Thanissaro Bhikkhu wrote:
Almost any book on Buddhism will tell you that the three characteristics — the characteristic of inconstancy, the characteristic of stress or suffering, and the characteristic of not-self — were one of the Buddha's most central teachings. The strange thing, though, is that when you look in the Pali Canon, the word for "three characteristics," ti-lakkhana, doesn't appear
. If you do a search on any computerized version of the Canon and type in, say, the characteristic of inconstancy, anicca-lakkhana, it comes up with nothing. The word's not in the Pali Canon at all. The same with dukkha-lakkhana and anatta-lakkhana: Those compounds don't appear. This is not to say that the concepts of anicca, dukkha, and anatta don't occur in the Canon; just that they're not termed characteristics. They're not compounded with the word "characteristic." The words they are compounded with are perception, sañña — as in the perception of inconstancy
, the perception of stress
, and the perception of not-self
— and the word anupassana, which means to contemplate or to keep track of something as it occurs. For instance, aniccanupassana, to contemplate inconstancy, means to look for inconstancy wherever it happens.

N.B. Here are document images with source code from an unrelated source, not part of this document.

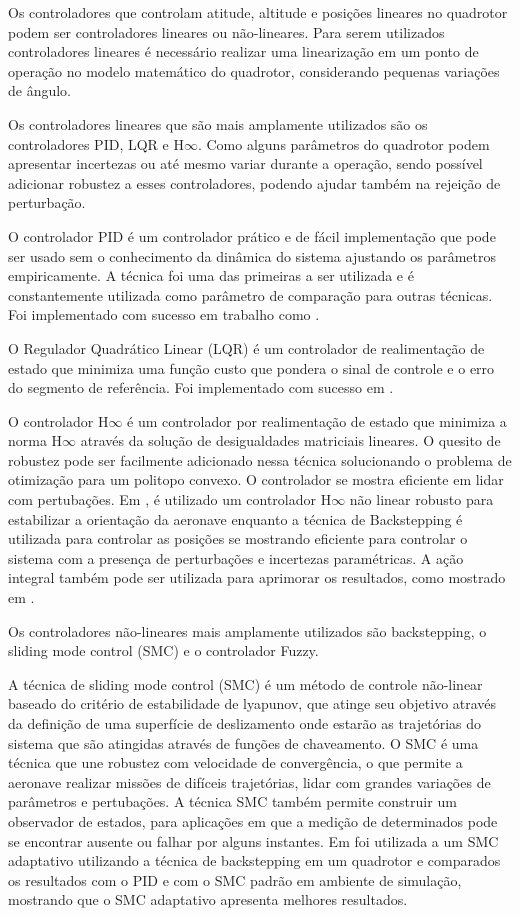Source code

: Os controladores que controlam atitude, altitude e posições lineares no quadrotor podem ser controladores lineares ou não-lineares. Para serem utilizados controladores lineares é necessário realizar uma linearização em um ponto de operação no modelo matemático do quadrotor, considerando pequenas variações de ângulo.

Os controladores lineares que são mais amplamente utilizados são os controladores PID, LQR e H$\infty$. Como alguns parâmetros do quadrotor podem apresentar incertezas ou até mesmo variar durante a operação, sendo possível adicionar robustez a esses controladores, podendo ajudar também na rejeição de perturbação. 

O controlador PID é um controlador prático e de fácil implementação que pode ser usado sem o conhecimento da dinâmica do sistema ajustando os parâmetros empiricamente. A técnica foi uma das primeiras a ser utilizada e é constantemente utilizada como parâmetro de comparação para outras técnicas. Foi implementado com sucesso em trabalho como \cite{bouabdallah2004design,Hoffmann2007}.

O Regulador Quadrático Linear (LQR) é um controlador de realimentação de estado que minimiza uma função custo que pondera o sinal de controle e o erro do segmento de referência. Foi implementado com sucesso em \cite{bouabdallah2004design,waslander2005multi}.

O controlador H$\infty$ é um controlador por realimentação de estado que minimiza a norma H$\infty$ através da solução de desigualdades matriciais lineares. O quesito de robustez pode ser facilmente adicionado nessa técnica solucionando o problema de otimização para um politopo convexo. O controlador se mostra eficiente em lidar com pertubações. Em \cite{raffo2008backstepping}, é utilizado um controlador H$\infty$ não linear robusto para estabilizar a orientação da aeronave enquanto a técnica de Backstepping é utilizada para controlar as posições se mostrando eficiente para controlar o sistema com a presença de perturbações e incertezas paramétricas. A ação integral também pode ser utilizada para aprimorar os resultados, como mostrado em \cite{Raffo2010}.

Os controladores não-lineares mais amplamente utilizados são backstepping, o sliding mode control (SMC) e o controlador Fuzzy.

A técnica de sliding mode control (SMC) é um método de controle não-linear baseado do critério de estabilidade de lyapunov, que atinge seu objetivo através da definição de uma superfície de deslizamento onde estarão as trajetórias do sistema que são atingidas através de funções de chaveamento. O SMC é uma técnica que une robustez com velocidade de convergência, o que permite a aeronave realizar missões de difíceis trajetórias, lidar com grandes variações de parâmetros e pertubações. A técnica SMC também permite construir um observador de estados, para aplicações em que a medição de determinados pode se encontrar ausente ou falhar por alguns instantes. Em \cite{Zhao2018a} foi utilizada a um SMC adaptativo utilizando a técnica de backstepping em um quadrotor e comparados os resultados com o PID e com o SMC padrão em ambiente de simulação, mostrando que o SMC adaptativo apresenta melhores resultados.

Now, it's true that you'll frequently find in the Canon the statements that all things compounded or fabricated are inconstant, that they're all stressful. And all dhammas — all objects of the mind — are not-self. So if that's the way things are, why not just say that these are characteristic features of these things? Why make a big deal about the language? Because words are like fingers, and you want to make sure they point in the right direction — especially when they're laying blame, the way these three perceptions do
. And in our practice, the direction they point to is important for a number of reasons.
One is that the Buddha's concern is not with trying to give an analysis of the ultimate nature of things outside. He's more interested in seeing how the behavior of things affects our search for happiness. As he once said, all he taught was suffering and the end of suffering. The suffering is essentially an issue of the mind's searching for happiness in the wrong places, in the wrong way. We look for a constant happiness in things that are inconstant. We look for happiness in things that are stressful and we look for "our" happiness in things that are not-self, that lie beyond our control. The three perceptions of inconstancy, stress, and not-self are focused on our psychology, on how we can recognize when we're looking for happiness in the wrong way so that we can learn to look for happiness in the right places, in the right ways. The contemplation of these three themes, the use of these three perceptions, is aimed at finding happiness of a true and lasting sort.